- What is needed -
Every line below that has "Example" in it should be copied.

Saved entries:
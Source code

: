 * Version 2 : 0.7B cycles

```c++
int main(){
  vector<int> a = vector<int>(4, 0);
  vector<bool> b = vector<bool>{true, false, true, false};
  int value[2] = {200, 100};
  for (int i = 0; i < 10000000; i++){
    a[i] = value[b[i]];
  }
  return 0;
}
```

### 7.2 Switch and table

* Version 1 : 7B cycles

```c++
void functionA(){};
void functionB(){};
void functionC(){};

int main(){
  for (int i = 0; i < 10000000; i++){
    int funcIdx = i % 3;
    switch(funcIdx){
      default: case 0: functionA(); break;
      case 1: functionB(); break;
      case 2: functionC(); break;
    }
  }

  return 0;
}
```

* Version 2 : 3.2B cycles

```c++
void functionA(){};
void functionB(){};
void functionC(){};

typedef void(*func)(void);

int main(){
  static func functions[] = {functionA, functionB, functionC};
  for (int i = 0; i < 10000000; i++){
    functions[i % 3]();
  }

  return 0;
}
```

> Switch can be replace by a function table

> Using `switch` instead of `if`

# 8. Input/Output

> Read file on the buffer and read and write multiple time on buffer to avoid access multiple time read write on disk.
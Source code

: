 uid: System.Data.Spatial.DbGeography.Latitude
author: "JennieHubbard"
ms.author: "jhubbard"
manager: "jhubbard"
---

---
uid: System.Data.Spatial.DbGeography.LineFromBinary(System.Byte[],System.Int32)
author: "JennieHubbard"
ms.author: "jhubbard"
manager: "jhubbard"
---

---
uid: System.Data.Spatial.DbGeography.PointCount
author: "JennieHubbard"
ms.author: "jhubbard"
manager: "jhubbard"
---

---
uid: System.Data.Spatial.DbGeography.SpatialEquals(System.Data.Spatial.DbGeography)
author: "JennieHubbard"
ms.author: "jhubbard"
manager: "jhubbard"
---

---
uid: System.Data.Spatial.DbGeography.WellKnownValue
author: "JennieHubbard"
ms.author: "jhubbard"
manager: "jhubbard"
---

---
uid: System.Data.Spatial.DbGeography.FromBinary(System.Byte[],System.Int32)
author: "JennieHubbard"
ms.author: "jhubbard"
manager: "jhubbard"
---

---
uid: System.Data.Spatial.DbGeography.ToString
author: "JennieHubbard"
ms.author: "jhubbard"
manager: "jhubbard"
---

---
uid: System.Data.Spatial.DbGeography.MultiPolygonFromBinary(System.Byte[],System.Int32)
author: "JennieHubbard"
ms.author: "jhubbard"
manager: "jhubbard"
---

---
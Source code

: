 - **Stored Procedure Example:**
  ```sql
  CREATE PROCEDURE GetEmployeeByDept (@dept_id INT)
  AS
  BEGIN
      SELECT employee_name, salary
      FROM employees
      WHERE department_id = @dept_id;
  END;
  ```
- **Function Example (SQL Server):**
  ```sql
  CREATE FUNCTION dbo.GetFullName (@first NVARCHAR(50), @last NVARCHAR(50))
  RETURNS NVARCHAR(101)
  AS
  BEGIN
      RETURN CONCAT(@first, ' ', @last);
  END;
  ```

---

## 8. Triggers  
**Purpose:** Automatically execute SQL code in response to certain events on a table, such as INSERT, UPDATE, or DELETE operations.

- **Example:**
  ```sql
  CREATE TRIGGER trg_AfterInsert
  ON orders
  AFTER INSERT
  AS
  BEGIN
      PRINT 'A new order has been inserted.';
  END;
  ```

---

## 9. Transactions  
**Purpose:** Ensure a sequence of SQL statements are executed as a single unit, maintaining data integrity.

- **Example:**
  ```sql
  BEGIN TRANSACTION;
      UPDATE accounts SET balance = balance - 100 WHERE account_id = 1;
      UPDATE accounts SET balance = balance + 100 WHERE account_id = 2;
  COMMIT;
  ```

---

- Task answer -
: - **Stored Procedure Example:**
- **Function Example (SQL Server):**
- **Example:**
- **Example:**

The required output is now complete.